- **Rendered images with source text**
++++++++

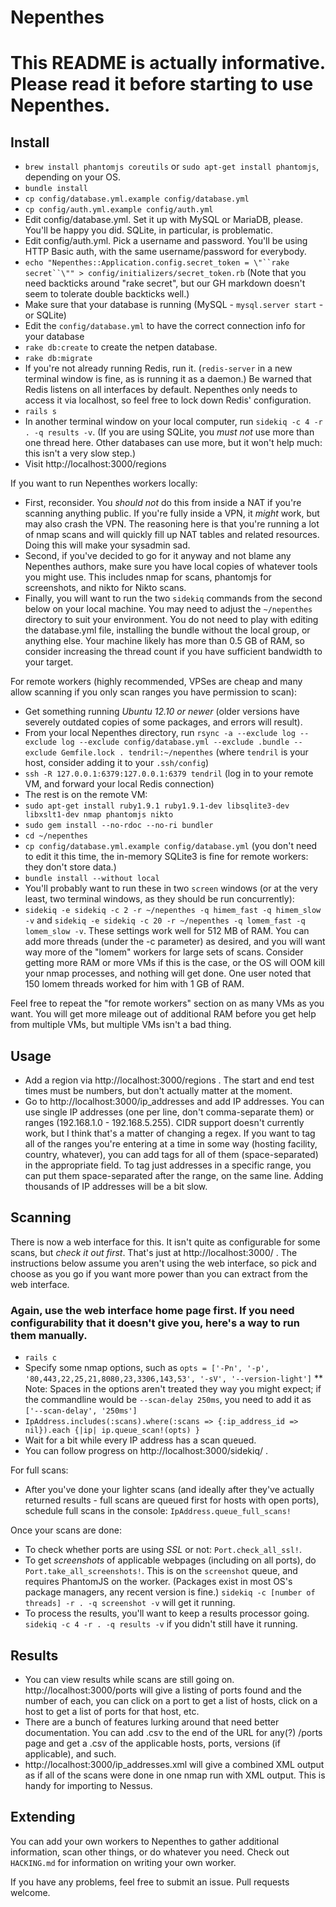 # Nepenthes

# This README is actually informative. Please read it before starting to use Nepenthes.

## Install
* `brew install phantomjs coreutils` or `sudo apt-get install phantomjs`, depending on your OS.
* `bundle install`
* `cp config/database.yml.example config/database.yml` 
* `cp config/auth.yml.example config/auth.yml`
* Edit config/database.yml. Set it up with MySQL or MariaDB, please. You'll be happy you did. SQLite, in particular, is problematic.
* Edit config/auth.yml. Pick a username and password. You'll be using HTTP Basic auth, with the same username/password for everybody.
* `echo "Nepenthes::Application.config.secret_token = \"``rake secret``\"" > config/initializers/secret_token.rb` (Note that you need backticks around "rake secret", but our GH markdown doesn't seem to tolerate double backticks well.)
* Make sure that your database is running (MySQL - `mysql.server start` - or SQLite)
* Edit the `config/database.yml` to have the correct connection info for your database
* `rake db:create` to create the netpen database.
* `rake db:migrate`
* If you're not already running Redis, run it. (`redis-server` in a new terminal window is fine, as is running it as a daemon.) Be warned that Redis listens on all interfaces by default. Nepenthes only needs to access it via localhost, so feel free to lock down Redis' configuration.
* `rails s`
* In another terminal window on your local computer, run `sidekiq -c 4 -r . -q results -v`. (If you are using SQLite, you *must not* use more than one thread here. Other databases can use more, but it won't help much: this isn't a very slow step.)
* Visit http://localhost:3000/regions

If you want to run Nepenthes workers locally:
* First, reconsider. You *should not* do this from inside a NAT if you're scanning anything public. If you're fully inside a VPN, it *might* work, but may also crash the VPN. The reasoning here is that you're running a lot of nmap scans and will quickly fill up NAT tables and related resources. Doing this will make your sysadmin sad.
* Second, if you've decided to go for it anyway and not blame any Nepenthes authors, make sure you have local copies of whatever tools you might use. This includes nmap for scans, phantomjs for screenshots, and nikto for Nikto scans.
* Finally, you will want to run the two `sidekiq` commands from the second below on your local machine. You may need to adjust the `~/nepenthes` directory to suit your environment. You do not need to play with editing the database.yml file, installing the bundle without the local group, or anything else. Your machine likely has more than 0.5 GB of RAM, so consider increasing the thread count if you have sufficient bandwidth to your target.

For remote workers (highly recommended, VPSes are cheap and many allow scanning if you only scan ranges you have permission to scan):

* Get something running *Ubuntu 12.10 or newer* (older versions have severely outdated copies of some packages, and errors will result).
* From your local Nepenthes directory, run `rsync -a --exclude log --exclude log --exclude config/database.yml --exclude .bundle --exclude Gemfile.lock . tendril:~/nepenthes` (where `tendril` is your host, consider adding it to your `.ssh/config`)
* `ssh -R 127.0.0.1:6379:127.0.0.1:6379 tendril` (log in to your remote VM, and forward your local Redis connection)
* The rest is on the remote VM:
* `sudo apt-get install ruby1.9.1 ruby1.9.1-dev libsqlite3-dev libxslt1-dev nmap phantomjs nikto`
* `sudo gem install --no-rdoc --no-ri bundler`
* `cd ~/nepenthes`
* `cp config/database.yml.example config/database.yml` (you don't need to edit it this time, the in-memory SQLite3 is fine for remote workers: they don't store data.)
* `bundle install --without local`
* You'll probably want to run these in two `screen` windows (or at the very least, two terminal windows, as they should be run concurrently):
* `sidekiq -e sidekiq -c 2 -r ~/nepenthes -q himem_fast -q himem_slow -v` and `sidekiq -e sidekiq -c 20 -r ~/nepenthes -q lomem_fast -q lomem_slow -v`. These settings work well for 512 MB of RAM. You can add more threads (under the -c parameter) as desired, and you will want way more of the "lomem" workers for large sets of scans. Consider getting more RAM or more VMs if this is the case, or the OS will OOM kill your nmap processes, and nothing will get done. One user noted that 150 lomem threads worked for him with 1 GB of RAM.

Feel free to repeat the "for remote workers" section on as many VMs as you want. You will get more mileage out of additional RAM before you get help from multiple VMs, but multiple VMs isn't a bad thing.

## Usage
* Add a region via http://localhost:3000/regions . The start and end test times must be numbers, but don't actually matter at the moment.
* Go to http://localhost:3000/ip_addresses and add IP addresses. You can use single IP addresses (one per line, don't comma-separate them) or ranges (192.168.1.0 - 192.168.5.255). CIDR support doesn't currently work, but I think that's a matter of changing a regex. If you want to tag all of the ranges you're entering at a time in some way (hosting facility, country, whatever), you can add tags for all of them (space-separated) in the appropriate field. To tag just addresses in a specific range, you can put them space-separated after the range, on the same line. Adding thousands of IP addresses will be a bit slow.

## Scanning

There is now a web interface for this. It isn't quite as configurable for some scans, but *check it out first*. That's just at http://localhost:3000/ . The instructions below assume you aren't using the web interface, so pick and choose as you go if you want more power than you can extract from the web interface.

### Again, use the web interface home page first. If you need configurability that it doesn't give you, here's a way to run them manually.

* `rails c`
* Specify some nmap options, such as `opts = ['-Pn', '-p', '80,443,22,25,21,8080,23,3306,143,53', '-sV', '--version-light']`
** Note: Spaces in the options aren't treated they way you might expect; if the commandline would be `--scan-delay 250ms`, you need to add it as `['--scan-delay', '250ms']`
* `IpAddress.includes(:scans).where(:scans => {:ip_address_id => nil}).each {|ip| ip.queue_scan!(opts) }`
* Wait for a bit while every IP address has a scan queued.
* You can follow progress on http://localhost:3000/sidekiq/ .

For full scans:

* After you've done your lighter scans (and ideally after they've actually returned results - full scans are queued first for hosts with open ports), schedule full scans in the console: `IpAddress.queue_full_scans!`

Once your scans are done:

* To check whether ports are using *SSL* or not: `Port.check_all_ssl!`.
* To get *screenshots* of applicable webpages (including on all ports), do `Port.take_all_screenshots!`. This is on the `screenshot` queue, and requires PhantomJS on the worker. (Packages exist in most OS's package managers, any recent version is fine.) `sidekiq -c [number of threads] -r . -q screenshot -v` will get it running.
* To process the results, you'll want to keep a results processor going. `sidekiq -c 4 -r . -q results -v` if you didn't still have it running.

## Results

* You can view results while scans are still going on. http://localhost:3000/ports will give a listing of ports found and the number of each, you can click on a port to get a list of hosts, click on a host to get a list of ports for that host, etc.
* There are a bunch of features lurking around that need better documentation. You can add .csv to the end of the URL for any(?) /ports page and get a .csv of the applicable hosts, ports, versions (if applicable), and such.
* http://localhost:3000/ip_addresses.xml will give a combined XML output as if all of the scans were done in one nmap run with XML output. This is handy for importing to Nessus.

## Extending

You can add your own workers to Nepenthes to gather additional information, scan other things, or do whatever you need. Check out `HACKING.md` for information on writing your own worker.

If you have any problems, feel free to submit an issue. Pull requests welcome.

++++++++

- **Assigned task**
Every line that holds the string "below" must be copied from the records above.

- **Answer to this task**
* Finally, you will want to run the two `sidekiq` commands from the second below on your local machine. You may need to adjust the `~/nepenthes` directory to suit your environment. You do not need to play with editing the database.yml file, installing the bundle without the local group, or anything else. Your machine likely has more than 0.5 GB of RAM, so consider increasing the thread count if you have sufficient bandwidth to your target.
There is now a web interface for this. It isn't quite as configurable for some scans, but *check it out first*. That's just at http://localhost:3000/ . The instructions below assume you aren't using the web interface, so pick and choose as you go if you want more power than you can extract from the web interface.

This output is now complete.